- [What is expected]: Search the records below for the word "program", then return every line where it appears.

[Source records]
Content starts
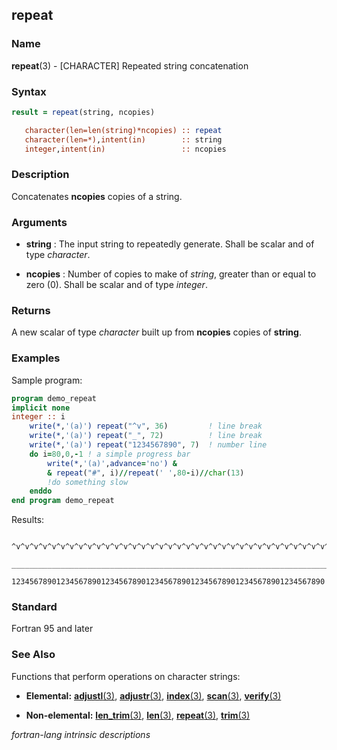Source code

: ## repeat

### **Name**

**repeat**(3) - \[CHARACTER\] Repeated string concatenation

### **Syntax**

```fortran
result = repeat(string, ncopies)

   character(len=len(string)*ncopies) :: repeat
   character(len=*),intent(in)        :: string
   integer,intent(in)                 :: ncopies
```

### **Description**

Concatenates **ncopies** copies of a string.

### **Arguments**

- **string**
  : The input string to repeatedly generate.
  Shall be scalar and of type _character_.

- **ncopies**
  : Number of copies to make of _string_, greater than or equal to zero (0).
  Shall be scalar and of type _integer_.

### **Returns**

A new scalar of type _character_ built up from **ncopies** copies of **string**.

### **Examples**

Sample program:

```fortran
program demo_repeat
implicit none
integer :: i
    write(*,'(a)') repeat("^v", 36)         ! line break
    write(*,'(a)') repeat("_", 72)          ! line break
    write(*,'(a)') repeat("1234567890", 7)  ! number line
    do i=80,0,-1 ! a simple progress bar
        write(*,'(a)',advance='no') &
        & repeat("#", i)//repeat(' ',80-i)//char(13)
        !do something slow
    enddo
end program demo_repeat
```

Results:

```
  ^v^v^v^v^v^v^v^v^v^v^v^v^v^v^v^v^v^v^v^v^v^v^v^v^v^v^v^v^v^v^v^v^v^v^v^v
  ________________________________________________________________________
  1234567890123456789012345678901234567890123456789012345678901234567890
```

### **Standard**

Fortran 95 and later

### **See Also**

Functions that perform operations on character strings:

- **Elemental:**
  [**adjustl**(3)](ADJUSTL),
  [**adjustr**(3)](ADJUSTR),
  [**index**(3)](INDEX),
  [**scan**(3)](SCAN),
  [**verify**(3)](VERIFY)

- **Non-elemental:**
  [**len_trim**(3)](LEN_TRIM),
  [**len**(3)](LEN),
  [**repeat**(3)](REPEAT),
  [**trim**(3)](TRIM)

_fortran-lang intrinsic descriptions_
Content ends
Content starts
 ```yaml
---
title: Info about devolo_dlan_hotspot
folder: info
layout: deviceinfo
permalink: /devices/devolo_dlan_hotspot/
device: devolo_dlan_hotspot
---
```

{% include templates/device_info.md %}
Content ends
- [Output for this task]:
Sample program:
program demo_repeat
end program demo_repeat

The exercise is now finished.